Eco replied that it hurt him because he considered himself an academician. He had identified himself with the academic community. He participated in academic conferences but never went to the writers’ meetings. But most people had read his novels. He had reached a far larger audience through novels than his works on semiotics. But he could not expect a million people to read such a scholarly work as semiotics.

Mukund said that The Name of the Rose is a serious novel. It has a detective story but it also deals with metaphysics, theology and mediaeval history.But the novel enjoyed huge success. Mukund wanted to know if he was puzzled by its popularity.

Eco replied that publishers and journalists were puzzled because they falsely believed that people like only trash.

But some people like a difficult reading experience too. There are six billion people in this world. The Name of the Rose sold only 10 to 15 million copies.
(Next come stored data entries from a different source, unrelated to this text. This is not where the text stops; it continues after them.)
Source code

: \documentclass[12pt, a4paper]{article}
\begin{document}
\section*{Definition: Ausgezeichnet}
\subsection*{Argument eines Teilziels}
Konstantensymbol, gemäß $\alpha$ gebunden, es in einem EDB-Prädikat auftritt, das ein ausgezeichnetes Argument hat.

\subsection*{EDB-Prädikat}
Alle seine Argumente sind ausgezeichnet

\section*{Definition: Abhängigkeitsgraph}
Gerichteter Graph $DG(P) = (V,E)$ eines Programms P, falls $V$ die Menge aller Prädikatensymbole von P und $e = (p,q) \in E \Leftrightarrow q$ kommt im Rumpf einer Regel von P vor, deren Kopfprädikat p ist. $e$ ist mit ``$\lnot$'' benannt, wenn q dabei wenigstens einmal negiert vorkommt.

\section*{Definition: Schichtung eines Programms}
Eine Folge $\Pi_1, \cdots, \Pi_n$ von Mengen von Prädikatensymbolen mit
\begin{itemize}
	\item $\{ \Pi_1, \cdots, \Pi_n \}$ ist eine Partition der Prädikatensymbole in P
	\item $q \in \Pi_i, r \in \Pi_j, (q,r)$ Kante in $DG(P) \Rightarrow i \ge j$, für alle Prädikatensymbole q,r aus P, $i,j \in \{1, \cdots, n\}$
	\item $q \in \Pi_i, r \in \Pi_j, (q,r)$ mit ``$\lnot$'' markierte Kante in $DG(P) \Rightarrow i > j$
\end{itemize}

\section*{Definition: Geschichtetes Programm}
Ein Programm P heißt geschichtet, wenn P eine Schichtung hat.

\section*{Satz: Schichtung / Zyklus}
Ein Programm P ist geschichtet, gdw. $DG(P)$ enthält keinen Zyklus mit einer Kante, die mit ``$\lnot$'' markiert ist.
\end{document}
That was a very small percentage of readers.

Then Mukund put him the final question. He wanted to know if the novel had huge success because it dealt with a period of medieval history. Eco replied it would have been one of the reasons. Many books had been written about medieval history before this novel. His publisher felt that it would not sell more than 3000 copies because in their country nobody had seen a cathedral or studied Latin but two to three million copies were sold in the US.

Eco felt nobody could predict the success of a novel. Had he written the novel ten years earlier, or ten years later, things might have been different. Perhaps the time of its writing was favourable to its popularity.